Il teatro a scuola, aspettando Rodari
Quanto
può nella formazione di un giovane ragionare sul tragico, il piacere,
il riso, le categorie più frequenti nel teatro? Più o meno quanto ha
sempre giovato l’arte: a mettere in moto l’immaginario, ad educare la
capacità di mettere in scena il tutto a modo proprio, per dire la nostra
opinione sul mondo. E’
l’aspetto più tipico dell’arte, lo dice già il mito della loro nascita.
Ermes neonato incontra sul suo cammino una tartaruga e s’incanta per
il guscio dorato e ricco, duro ma non estraneo. L’ama? Piuttosto se
ne appropria, stacca quel permeabile rilucere di meravigliosi riflessi
dalla vita, e nel vano così creato pone le corde di una lira.

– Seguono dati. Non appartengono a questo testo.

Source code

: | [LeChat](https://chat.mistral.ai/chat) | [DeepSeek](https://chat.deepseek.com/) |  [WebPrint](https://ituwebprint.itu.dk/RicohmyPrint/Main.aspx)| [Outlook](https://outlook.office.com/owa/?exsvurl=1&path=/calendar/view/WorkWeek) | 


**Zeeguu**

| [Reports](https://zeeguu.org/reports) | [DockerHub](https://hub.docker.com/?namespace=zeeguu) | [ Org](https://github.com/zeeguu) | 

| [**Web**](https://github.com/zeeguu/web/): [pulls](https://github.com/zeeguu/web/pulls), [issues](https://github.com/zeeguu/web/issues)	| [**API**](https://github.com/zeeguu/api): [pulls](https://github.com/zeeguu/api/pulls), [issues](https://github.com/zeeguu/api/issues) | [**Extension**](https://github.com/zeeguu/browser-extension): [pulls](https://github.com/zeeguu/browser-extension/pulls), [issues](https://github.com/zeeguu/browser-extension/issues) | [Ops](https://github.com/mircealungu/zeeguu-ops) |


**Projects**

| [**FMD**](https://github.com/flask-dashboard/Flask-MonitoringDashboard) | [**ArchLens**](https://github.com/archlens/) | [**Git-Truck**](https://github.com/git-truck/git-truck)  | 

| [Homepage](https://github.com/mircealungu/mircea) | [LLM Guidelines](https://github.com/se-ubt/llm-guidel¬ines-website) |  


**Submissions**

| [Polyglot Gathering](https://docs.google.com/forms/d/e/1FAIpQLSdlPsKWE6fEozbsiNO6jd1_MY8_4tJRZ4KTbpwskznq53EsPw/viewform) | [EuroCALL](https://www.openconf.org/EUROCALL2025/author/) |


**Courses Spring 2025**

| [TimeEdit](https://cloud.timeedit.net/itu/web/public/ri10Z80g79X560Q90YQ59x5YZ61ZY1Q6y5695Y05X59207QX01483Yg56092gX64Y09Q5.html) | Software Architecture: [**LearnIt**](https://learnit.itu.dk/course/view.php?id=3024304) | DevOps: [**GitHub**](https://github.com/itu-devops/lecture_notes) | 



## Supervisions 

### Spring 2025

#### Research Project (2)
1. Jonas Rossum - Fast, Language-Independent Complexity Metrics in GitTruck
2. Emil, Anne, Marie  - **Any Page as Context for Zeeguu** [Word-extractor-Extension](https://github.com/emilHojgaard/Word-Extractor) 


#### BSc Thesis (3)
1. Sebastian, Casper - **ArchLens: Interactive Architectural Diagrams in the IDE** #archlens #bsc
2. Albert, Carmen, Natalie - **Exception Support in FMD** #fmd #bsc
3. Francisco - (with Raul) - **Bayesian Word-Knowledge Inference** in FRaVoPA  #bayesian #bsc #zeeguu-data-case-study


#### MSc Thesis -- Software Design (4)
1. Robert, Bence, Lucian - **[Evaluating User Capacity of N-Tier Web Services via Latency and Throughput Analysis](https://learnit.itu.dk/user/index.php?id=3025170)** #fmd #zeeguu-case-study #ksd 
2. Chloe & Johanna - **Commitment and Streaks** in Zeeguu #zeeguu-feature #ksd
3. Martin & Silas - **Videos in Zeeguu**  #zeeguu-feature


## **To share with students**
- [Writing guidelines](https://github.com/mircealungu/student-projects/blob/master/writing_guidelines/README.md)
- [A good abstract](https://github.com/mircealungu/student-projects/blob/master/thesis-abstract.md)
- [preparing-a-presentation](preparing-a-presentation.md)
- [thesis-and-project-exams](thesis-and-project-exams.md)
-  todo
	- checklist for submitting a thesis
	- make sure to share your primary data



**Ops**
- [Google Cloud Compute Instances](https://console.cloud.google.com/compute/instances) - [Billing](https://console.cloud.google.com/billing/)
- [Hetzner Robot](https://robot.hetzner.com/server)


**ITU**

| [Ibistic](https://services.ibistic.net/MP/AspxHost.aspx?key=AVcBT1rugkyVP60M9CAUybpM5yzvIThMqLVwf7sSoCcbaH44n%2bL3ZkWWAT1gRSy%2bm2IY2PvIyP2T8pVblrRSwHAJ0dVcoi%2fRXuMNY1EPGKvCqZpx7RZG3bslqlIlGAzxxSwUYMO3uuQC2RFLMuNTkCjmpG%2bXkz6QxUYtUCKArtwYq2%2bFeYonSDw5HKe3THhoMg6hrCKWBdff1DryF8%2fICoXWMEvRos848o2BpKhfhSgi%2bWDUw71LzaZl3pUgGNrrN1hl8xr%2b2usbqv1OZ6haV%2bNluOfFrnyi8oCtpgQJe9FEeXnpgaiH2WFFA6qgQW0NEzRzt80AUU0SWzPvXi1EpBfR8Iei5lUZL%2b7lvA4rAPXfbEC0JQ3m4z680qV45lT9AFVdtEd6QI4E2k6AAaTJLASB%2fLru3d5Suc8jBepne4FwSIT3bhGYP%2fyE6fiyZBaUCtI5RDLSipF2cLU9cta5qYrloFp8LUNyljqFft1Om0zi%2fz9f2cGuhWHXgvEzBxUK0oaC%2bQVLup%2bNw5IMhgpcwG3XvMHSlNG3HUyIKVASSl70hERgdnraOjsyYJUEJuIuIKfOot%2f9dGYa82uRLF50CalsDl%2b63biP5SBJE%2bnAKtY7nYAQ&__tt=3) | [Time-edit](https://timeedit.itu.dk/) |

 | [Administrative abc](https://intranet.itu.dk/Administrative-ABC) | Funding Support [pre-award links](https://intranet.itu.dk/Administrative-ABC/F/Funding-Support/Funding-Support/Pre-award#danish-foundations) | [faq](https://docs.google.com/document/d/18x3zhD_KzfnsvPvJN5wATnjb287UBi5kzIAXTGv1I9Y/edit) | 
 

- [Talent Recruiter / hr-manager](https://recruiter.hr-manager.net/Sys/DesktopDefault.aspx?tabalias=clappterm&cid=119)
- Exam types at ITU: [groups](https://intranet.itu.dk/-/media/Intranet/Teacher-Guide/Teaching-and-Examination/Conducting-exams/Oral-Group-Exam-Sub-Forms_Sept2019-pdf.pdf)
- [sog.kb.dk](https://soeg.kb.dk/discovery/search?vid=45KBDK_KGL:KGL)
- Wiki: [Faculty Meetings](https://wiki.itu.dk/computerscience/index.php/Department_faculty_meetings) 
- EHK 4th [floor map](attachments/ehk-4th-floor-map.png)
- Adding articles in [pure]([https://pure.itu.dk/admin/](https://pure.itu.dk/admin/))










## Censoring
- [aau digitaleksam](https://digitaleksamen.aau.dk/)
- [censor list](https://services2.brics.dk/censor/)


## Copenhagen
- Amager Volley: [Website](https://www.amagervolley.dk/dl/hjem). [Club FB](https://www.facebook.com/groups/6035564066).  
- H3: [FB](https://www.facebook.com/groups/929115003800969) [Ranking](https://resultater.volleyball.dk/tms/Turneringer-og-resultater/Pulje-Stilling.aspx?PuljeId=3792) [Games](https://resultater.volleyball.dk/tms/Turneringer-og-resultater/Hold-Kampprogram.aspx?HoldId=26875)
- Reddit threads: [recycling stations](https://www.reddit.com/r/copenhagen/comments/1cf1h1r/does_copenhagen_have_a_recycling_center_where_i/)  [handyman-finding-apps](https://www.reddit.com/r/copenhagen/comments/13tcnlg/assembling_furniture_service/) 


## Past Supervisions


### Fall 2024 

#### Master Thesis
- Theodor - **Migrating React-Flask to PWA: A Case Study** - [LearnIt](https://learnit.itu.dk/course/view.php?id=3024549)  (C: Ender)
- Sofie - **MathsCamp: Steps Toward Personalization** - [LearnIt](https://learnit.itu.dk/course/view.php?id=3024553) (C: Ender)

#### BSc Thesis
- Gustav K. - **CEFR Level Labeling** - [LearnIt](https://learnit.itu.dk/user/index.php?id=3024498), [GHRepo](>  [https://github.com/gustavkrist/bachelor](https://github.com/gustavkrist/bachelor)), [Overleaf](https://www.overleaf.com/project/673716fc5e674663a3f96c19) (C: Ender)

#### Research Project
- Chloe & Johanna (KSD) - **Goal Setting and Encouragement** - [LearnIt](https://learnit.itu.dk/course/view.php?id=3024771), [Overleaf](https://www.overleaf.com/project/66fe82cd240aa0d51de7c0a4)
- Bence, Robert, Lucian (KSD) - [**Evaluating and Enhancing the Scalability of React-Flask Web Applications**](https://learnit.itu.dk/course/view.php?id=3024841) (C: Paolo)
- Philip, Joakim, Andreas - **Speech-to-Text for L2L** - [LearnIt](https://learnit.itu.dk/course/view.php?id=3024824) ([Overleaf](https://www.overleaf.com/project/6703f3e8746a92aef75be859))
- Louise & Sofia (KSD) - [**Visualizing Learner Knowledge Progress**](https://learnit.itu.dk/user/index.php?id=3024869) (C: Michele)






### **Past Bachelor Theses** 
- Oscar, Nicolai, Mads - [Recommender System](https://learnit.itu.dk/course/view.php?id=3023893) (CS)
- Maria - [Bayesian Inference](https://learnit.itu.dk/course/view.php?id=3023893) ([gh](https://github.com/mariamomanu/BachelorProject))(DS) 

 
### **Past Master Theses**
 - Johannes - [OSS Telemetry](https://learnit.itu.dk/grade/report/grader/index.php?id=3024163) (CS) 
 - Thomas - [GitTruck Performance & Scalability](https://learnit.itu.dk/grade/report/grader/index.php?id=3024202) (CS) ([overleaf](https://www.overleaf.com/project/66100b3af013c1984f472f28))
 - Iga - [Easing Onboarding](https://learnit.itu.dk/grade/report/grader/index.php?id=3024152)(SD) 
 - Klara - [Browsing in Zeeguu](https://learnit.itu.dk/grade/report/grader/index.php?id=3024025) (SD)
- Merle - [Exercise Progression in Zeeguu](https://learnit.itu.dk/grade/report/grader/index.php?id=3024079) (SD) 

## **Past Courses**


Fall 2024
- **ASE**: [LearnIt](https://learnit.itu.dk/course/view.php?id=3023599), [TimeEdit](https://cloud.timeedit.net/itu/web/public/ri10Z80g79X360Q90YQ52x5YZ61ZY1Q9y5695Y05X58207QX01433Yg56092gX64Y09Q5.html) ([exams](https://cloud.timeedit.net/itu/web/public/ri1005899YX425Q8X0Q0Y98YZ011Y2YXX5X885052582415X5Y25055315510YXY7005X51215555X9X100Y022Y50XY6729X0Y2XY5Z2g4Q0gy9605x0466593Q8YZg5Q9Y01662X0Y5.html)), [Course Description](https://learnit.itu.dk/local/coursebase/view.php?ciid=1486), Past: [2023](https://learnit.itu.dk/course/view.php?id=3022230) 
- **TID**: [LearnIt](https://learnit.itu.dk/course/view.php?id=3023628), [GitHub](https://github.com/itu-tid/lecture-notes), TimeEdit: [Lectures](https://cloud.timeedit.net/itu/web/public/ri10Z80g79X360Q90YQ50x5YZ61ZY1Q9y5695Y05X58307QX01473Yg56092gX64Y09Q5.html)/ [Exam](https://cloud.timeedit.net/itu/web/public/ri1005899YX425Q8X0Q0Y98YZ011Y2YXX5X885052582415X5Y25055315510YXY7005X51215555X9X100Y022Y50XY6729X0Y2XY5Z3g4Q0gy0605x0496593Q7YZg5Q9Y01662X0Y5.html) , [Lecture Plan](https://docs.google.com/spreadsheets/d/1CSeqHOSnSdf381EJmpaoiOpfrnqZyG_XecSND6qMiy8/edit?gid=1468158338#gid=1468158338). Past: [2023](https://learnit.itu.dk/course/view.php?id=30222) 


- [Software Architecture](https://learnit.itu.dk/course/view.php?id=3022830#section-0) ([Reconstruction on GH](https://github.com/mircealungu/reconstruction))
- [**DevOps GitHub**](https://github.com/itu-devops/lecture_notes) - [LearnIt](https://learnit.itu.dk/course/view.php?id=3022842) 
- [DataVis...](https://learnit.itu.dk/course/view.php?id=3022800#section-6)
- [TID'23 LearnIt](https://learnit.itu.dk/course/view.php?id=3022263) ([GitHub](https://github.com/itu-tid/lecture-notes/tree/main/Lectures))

Un amore
possessivo ed immediato, non rispettoso dell’essere della parte ma del
solo del suo collegamento con il tutto, con la propria idea, questo
fa dell’arte un momento di grande formazione. Che può iniziare nuove
ere grazie alla liberazione di accordi nascosti, che sono nel vivere
soffusi, meno evidenti di altri. Richiedono pazienza per essere appresi,
scienza per essere esercitati: non sono semplici - ma schiudono le conquiste
più alte, sinergiche, quelle che portano sopra la semplice nozione,
il ricordo di qualcosa, verso la comprensione di un senso. E’ la formazione
della capacità creativa, originale, l’educazione dell’immaginario. Questo
è quello cui mira l’educazione estetica, ed il teatro ne costituisce
da sempre un terreno particolarmente fertile. Perciò nel lavoro dell’Osservatorio
di Comunicazione è centrale. D’altronde il gioco, di cui ci interessiamo
dal ’98, è in tedesco detto Spiele, in francese Jeu, in
inglese Play, cioè, in tutte le principali lingue europee, lo
stesso termine della rappresentazione teatrale. Cos’è l’antico ed universale
gioco del facciamo-che-io-ero se non una vera e propria rappresentazione
teatrale? Borges lo indicava come il modello stesso della rappresentazione
teatrale in una storiellina di Finzioni: contrapponendo bambini,
che giocano fuori della finestra al gioco del muezzin e dei fedeli
in preghiera, al sapiente Averroé, intento a chiedersi senza sapersi
rispondere cosa mai voglia dire Aristotele - quando in antichi libri,
oramai purtroppo perduti, parlava di tragedia, di commedia. Il
gioco teatrale è lo spazio per esercitare la propria capacità di lettura
nel mondo migliore, dando lo spazio adeguato allo svolgersi della grammatica
della fantasia di Gianni Rodari. E’
importante che le iniziative sul tema, come questa che qui si presenta,
mostrino in modo esemplare e nella loro ricchezza, la molteplicità dei
piani su cui bisogna lavorare. Questo poi è il motivo per cui la loro
realizzazione meglio si imposta attraverso una rete di scuole ed una
collaborazione, un coordinamento come nel nostro caso attraverso un
Osservatorio, la messa a punto di diverse strategie di comunicazione
per rendere nota l’iniziativa e per discuterne a livello quanto più
ampio e soddisfacente possibile. Ma
è nostro parere che tutte le esperienze di teatro con i ragazzi, anche
le più naif che possiamo ricordare, siano comunque esperienze
di arricchimento e di confronto. Il teatro ha in sé, indissolubilmente
congiunti, gli elementi contrastanti che vanno pacificati per poter
procedere, la memoria e l’originalità, il testo e il nuovo attore, la
sceneggiatura e la necessità di modificare una parola o un gesto: e
soprattutto la lettura stessa, cioè la capacità di attuare quella traduzione
di un linguaggio in un altro, di giungere ad una lettura comune con
altri, di far coordinare in questa il tecnico del suono, delle luci,
della scena… sono tutti elementi che anche nei teatrini delle marionette
occorre coordinare, è una vera e propria esperienza comunque di un ragionare
pratico, cioè pensando insieme all’azione che bisogna fare ed agli altri
che sono coinvolti con noi nello stesso momento sulla scena, per evitare
cattivi effetti di scena. E’
un ragionare, ed è per giunta un ragionare utilissimo per noi, uomini
del tempo della socio prassi, della psicologia relazionale - un ragionare
pratico – ma anche capace di cogliere il punto della compresnione, dell’incontro
delle lingue, del comprendere a mio modo quel che l’autore voleva dire.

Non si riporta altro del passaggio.